As it happens, gardening is now a hobby at my own household in North Baltimore—in the city, but with a modest-sized backyard that has lots of trees and shrubs (a dozen shades of green that are particularly spectacular this time of year, especially when the sun comes out after a thunderstorm), rabbits, squirrels, raccoons and birds. Less desirable is the very occasional rat: about a month ago, in a spring here that was 40 consecutive days of rain, one morning I found a dead rat at the bottom of the stairs leading to the outside door of the cellar. I’m no stranger to rats, and am not particularly bothered by them, so I got a paper towel, picked up the rodent by the tail and chucked into a neighbor’s bushes. Not very sporting, I know, but a sin of quite low severity.

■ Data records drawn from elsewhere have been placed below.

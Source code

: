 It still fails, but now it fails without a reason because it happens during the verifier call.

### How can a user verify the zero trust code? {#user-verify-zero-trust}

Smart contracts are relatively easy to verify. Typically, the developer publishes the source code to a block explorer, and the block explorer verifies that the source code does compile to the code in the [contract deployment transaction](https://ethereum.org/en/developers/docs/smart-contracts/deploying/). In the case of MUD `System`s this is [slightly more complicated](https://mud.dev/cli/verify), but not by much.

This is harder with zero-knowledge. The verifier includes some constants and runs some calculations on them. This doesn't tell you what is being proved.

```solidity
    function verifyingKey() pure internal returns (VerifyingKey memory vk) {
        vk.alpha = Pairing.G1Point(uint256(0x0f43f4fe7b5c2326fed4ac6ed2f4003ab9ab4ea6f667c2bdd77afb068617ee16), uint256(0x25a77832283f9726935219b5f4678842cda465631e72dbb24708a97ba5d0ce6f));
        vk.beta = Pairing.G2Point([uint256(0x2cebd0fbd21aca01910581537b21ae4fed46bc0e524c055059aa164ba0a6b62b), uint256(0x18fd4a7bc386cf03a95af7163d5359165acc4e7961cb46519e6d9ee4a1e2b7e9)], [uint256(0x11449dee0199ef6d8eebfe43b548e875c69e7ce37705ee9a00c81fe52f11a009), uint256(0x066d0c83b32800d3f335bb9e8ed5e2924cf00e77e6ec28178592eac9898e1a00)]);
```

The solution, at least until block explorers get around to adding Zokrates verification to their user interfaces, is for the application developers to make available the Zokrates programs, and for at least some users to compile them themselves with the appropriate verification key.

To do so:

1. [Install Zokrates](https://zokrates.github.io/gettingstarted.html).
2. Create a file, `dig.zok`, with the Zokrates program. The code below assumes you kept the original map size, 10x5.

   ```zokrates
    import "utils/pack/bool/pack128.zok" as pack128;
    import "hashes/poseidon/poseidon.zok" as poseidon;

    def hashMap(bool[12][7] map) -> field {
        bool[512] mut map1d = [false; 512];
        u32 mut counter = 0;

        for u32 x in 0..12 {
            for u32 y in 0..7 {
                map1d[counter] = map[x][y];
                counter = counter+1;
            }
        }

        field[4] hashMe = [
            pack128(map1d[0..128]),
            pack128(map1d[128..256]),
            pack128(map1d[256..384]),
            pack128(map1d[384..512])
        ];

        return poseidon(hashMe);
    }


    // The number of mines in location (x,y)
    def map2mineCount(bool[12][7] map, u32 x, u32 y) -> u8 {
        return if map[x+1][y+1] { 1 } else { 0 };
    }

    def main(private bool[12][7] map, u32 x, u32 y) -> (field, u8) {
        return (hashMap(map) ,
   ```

Anyhow, last year my sons and I, plumbing our collective creativity for a Mother’s Day gift, flipped our lids and eschewed the usual jewelry/handbag route and outfitted my wife with potted herbs, tomato and pepper plants and a blueberry bush. It was a hit, even though we didn’t know what we were doing in caring for the vegetation, and watched as various varmints ate the modest fruit that eventually adorned the plants. As an advance call last month, Melissa made it plain that we ought to repeat, so my son Booker and I spent an hour or so at Green Fields Nursery, a local institution that’s a model of how to run a small business. (Despite the disappearance of so many “bricks and mortar” retailers, I’d say that nurseries are nearly impervious to online shopping, although in five years’ time that may turn out to be a faulty statement. It still bewilders me that anyone would shop for clothes via the Internet—I could never buy a shirt or even pair of socks without examining the goods in person, and who wants to bother sending back items that don’t fit—yet that shift is in full gear. Not that many people purchase suits or neckties anymore, but just the thought of laying out $500 for a seersucker number after looking at a screen mildly freaks me out.)

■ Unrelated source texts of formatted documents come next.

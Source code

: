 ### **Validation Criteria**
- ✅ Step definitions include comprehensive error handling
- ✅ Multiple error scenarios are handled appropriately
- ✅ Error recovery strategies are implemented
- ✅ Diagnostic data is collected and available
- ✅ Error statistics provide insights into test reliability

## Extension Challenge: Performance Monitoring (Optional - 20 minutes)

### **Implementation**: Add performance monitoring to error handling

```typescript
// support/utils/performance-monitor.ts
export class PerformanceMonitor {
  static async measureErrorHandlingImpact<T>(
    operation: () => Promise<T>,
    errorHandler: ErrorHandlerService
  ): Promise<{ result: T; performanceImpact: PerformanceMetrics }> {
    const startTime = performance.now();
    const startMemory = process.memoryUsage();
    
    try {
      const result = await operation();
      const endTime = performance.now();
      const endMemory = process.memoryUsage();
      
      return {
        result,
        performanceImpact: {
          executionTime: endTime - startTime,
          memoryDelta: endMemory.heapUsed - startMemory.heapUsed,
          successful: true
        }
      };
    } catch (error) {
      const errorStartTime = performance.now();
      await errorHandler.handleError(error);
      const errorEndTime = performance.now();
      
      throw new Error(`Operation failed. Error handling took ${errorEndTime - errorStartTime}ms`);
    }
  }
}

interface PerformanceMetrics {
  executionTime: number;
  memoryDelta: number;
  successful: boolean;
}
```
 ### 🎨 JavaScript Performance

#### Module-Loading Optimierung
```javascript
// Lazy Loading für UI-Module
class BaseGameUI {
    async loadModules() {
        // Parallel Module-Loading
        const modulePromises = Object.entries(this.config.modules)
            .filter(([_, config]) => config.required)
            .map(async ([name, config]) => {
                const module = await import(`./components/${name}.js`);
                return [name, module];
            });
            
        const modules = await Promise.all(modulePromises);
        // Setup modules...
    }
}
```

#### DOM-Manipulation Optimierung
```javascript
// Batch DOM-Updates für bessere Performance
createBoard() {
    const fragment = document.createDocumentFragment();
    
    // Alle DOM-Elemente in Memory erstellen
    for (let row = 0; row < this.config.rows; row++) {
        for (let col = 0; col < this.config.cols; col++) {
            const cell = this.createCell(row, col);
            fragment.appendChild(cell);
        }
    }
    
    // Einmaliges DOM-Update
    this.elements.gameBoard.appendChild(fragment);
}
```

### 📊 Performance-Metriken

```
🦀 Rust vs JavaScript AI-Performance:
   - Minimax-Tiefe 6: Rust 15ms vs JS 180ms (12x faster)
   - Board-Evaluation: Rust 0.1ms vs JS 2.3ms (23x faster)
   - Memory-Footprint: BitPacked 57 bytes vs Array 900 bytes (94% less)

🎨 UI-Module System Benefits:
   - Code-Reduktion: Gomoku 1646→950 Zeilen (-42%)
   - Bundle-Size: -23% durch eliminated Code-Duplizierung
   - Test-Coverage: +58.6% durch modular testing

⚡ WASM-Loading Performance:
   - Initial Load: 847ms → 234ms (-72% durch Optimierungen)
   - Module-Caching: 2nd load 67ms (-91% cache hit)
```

Melissa’s the first to admit that her thumbs are black: once, around 1990, we had a rubber plant inside the loft that required almost no care, and within six months it had drawn its last oxygen and was bequeathed to the dumpster behind our building. But, like Hugo Rifkind, she’s now middle-aged, and apparently that youthful affliction has miraculously reversed itself, for she took over the tomato (and cucumber and herbs) duties, did some modest research and, as the picture above shows—with the clay mascot Salami presiding—the plants are growing at a rapid clip. Who knows, there might actually be a yield later this summer, since Farmer Melissa, as she now calls herself, has calculated the correct height of the wooden whiskey barrels holding the cargo that’ll thwart those squirrels. 

Mind you, this is strictly for fun—and we all get a kick out of seeing the garden thrive—and thankfully we’re not reliant on the menagerie for actual food. And, in another modern twist of life that isn’t to my liking, produce of all kinds is available year-round, as opposed to my Long Island youth, when you took what was in season. Summer was a windfall, with plums, corn, watermelon, peaches and tomatoes in abundance from the local farms, and then in fall there was a small window for my favorite fruit, McIntosh apples. Winter was mostly barren, save for grapefruit and oranges. 

Still, if we’re lucky, there will be a two-week period in August when our salads are spruced up with homegrown cherry tomatoes, and that’s not an immodest middle-age pleasure.